Thank you, now it seems to work  Yeah!!! There is only one small thing left: why are there now lines with nothing in there in compact output?


----------



## kotori (Aug 7, 2006)

Nickie Fønshauge @ Mon Aug 07 said:


> [...]
> Could this be done?



Yes, I have thought about it myself. I don't know what would be a good syntax though. From a natural language perspective it feels more natural to say:
global family family_name than family global family_name
if you see what I mean. 

In any case I don't know how important this use-case really is as it mostly seem to be a way to make up for the current lack of 'import'. I think the best solution might be to let this be as it is, and then when 'import' is introduced also specify a special function or pseudo-callback where variable declarations are implicitly global. For example variables declared in a function called on_init (name suggestions are welcome) in a module would be treated as if they would have been declared in 'on init'. What do you think about this?
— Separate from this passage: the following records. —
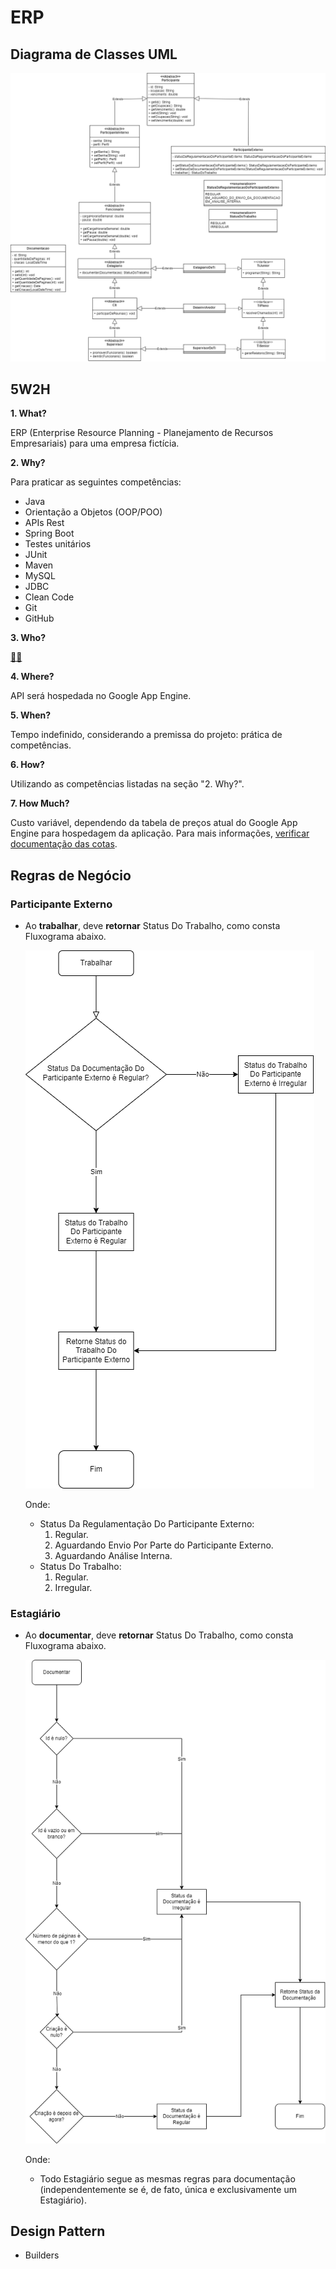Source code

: # ERP

## Diagrama de Classes UML

![](erp.png)

## 5W2H

**1. What?**

ERP (Enterprise Resource Planning - Planejamento de Recursos Empresariais) para uma empresa fictícia.

**2. Why?**

Para praticar as seguintes competências:

-   Java
-   Orientação a Objetos (OOP/POO)
-   APIs Rest
-   Spring Boot
-   Testes unitários
-   JUnit
-   Maven
-   MySQL
-   JDBC
-   Clean Code
-   Git
-   GitHub

**3. Who?**

[🙋‍♂️](https://github.com/andre-alck)

**4. Where?**

API será hospedada no Google App Engine.

**5. When?**

Tempo indefinido, considerando a premissa do projeto: prática de competências.

**6. How?**

Utilizando as competências listadas na seção "2. Why?".

**7. How Much?**

Custo variável, dependendo da tabela de preços atual do Google App Engine para hospedagem da aplicação. Para mais informações, [verificar documentação das cotas](https://cloud.google.com/1ppengine/docs/standard/quotashl=pt-br).

## Regras de Negócio

### Participante Externo

-   Ao **trabalhar**, deve **retornar** Status Do Trabalho, como consta Fluxograma abaixo.

    ![](regras.de.negocio/ParticipanteExterno/ParticipanteExternoTrabalhar.png)

    Onde:

    -   Status Da Regulamentação Do Participante Externo:
        1. Regular.
        2. Aguardando Envio Por Parte do Participante Externo.
        3. Aguardando Análise Interna.
    -   Status Do Trabalho:
        1. Regular.
        2. Irregular.

### Estagiário

-   Ao **documentar**, deve **retornar** Status Do Trabalho, como consta Fluxograma abaixo.

    ![](regras.de.negocio/Estagiario/EstagiarioDocumentar.png)

    Onde:

    -   Todo Estagiário segue as mesmas regras para documentação (independentemente se é, de fato, única e exclusivamente um Estagiário).

## Design Pattern

-   Builders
Is it too implicit and magical or does the convenience compensate for that?

Nils


----------



## Dynamitec (Aug 7, 2006)

I agree with Nils. The import stuff is way more important  Not to say that i urgently need it... *g*


----------



## kotori (Aug 7, 2006)

I fixed the empty line problem and uploaded a new version (1.033) as a part of my current attempt to boost my release rate figures :wink:


----------



## Dynamitec (Aug 7, 2006)

Hi Nils! I would really like to see 10 RPH (releases per hour) :twisted: 

 Just kidding...

Your work is SO useful! Thanks.


----------



## Dynamitec (Aug 7, 2006)

Hi Nils!

Found another small bug...(with "Automaticaly indent pasted code" on)

Make a line:

{--------------------------------------------------------------------------------------------------}

Copy and paste it a few times... the last '}' gets lost after one or two pastes.

BTW: It's not that im searching for bugs, but i use your editor for 5-6 hours a day...so i'll find even such small things :lol:


----------



## kotori (Aug 7, 2006)

Dynamitec @ Mon Aug 07 said:


> Hi Nils!
> 
> Found another small bug...(with "Automaticaly indent pasted code" on)
> 
> ...



Hehe... nothing can escape your eyes. Thanks for pointing this out.
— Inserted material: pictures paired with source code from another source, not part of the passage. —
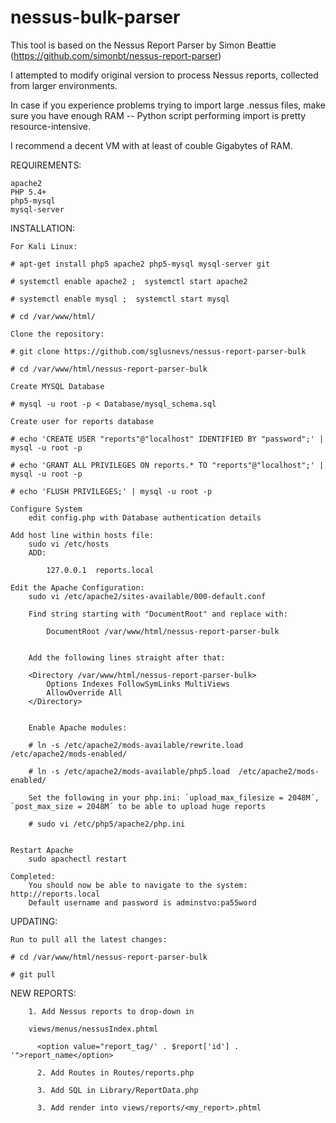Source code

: nessus-bulk-parser
====================

This tool is based on the Nessus Report Parser by Simon Beattie (https://github.com/simonbt/nessus-report-parser)

I attempted to modify original version to process Nessus reports, collected from larger environments.

In case if you experience problems trying to import large .nessus files, make sure you have enough RAM -- Python script performing import is pretty resource-intensive.

I recommend a decent VM with at least of couble Gigabytes of RAM.

REQUIREMENTS:

    apache2
    PHP 5.4+
    php5-mysql
    mysql-server

INSTALLATION:

    For Kali Linux:

    # apt-get install php5 apache2 php5-mysql mysql-server git

    # systemctl enable apache2 ;  systemctl start apache2

    # systemctl enable mysql ;  systemctl start mysql

    # cd /var/www/html/

    Clone the repository:

    # git clone https://github.com/sglusnevs/nessus-report-parser-bulk

    # cd /var/www/html/nessus-report-parser-bulk

    Create MYSQL Database

    # mysql -u root -p < Database/mysql_schema.sql

    Create user for reports database

    # echo 'CREATE USER "reports"@"localhost" IDENTIFIED BY "password";' | mysql -u root -p

    # echo 'GRANT ALL PRIVILEGES ON reports.* TO "reports"@"localhost";' | mysql -u root -p

    # echo 'FLUSH PRIVILEGES;' | mysql -u root -p

    Configure System
        edit config.php with Database authentication details

    Add host line within hosts file:
        sudo vi /etc/hosts
        ADD:

            127.0.0.1  reports.local

    Edit the Apache Configuration:
        sudo vi /etc/apache2/sites-available/000-default.conf

        Find string starting with "DocumentRoot" and replace with:

            DocumentRoot /var/www/html/nessus-report-parser-bulk


        Add the following lines straight after that:

        <Directory /var/www/html/nessus-report-parser-bulk>
            Options Indexes FollowSymLinks MultiViews
            AllowOverride All
        </Directory>


        Enable Apache modules:

        # ln -s /etc/apache2/mods-available/rewrite.load  /etc/apache2/mods-enabled/

        # ln -s /etc/apache2/mods-available/php5.load  /etc/apache2/mods-enabled/

        Set the following in your php.ini: `upload_max_filesize = 2048M´, `post_max_size = 2048M´ to be able to upload huge reports

        # sudo vi /etc/php5/apache2/php.ini


    Restart Apache
        sudo apachectl restart

    Completed:
        You should now be able to navigate to the system: http://reports.local
        Default username and password is adminstvo:pa55word

UPDATING:

    Run to pull all the latest changes:

    # cd /var/www/html/nessus-report-parser-bulk

    # git pull



NEW REPORTS:

        1. Add Nessus reports to drop-down in

        views/menus/nessusIndex.phtml

          <option value="report_tag/' . $report['id'] . '">report_name</option>

          2. Add Routes in Routes/reports.php

          3. Add SQL in Library/ReportData.php

          3. Add render into views/reports/<my_report>.phtml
Strange, I cannot reproduce this. Anyway I saw this earlier during development and thought I had fixed it for good so I know where to look and I think I can work around it. After pasting code I wanted to cursor to be placed at the end of the line, but that looked strange if there happened to be any whitespace there, so I decided to trim trailing whitespace on that line - apparently I trimmed a little too much :oops:.


----------



## Dynamitec (Aug 7, 2006)

Thanks. 

BTW: With this version of your editor you can produce code that almost looks like the code of any higher language. That FAMILY stuff is really useful to get more structure to your code! I'm really looking forward to your IMPORT function! That will be a REAL breaktrough for KSP! 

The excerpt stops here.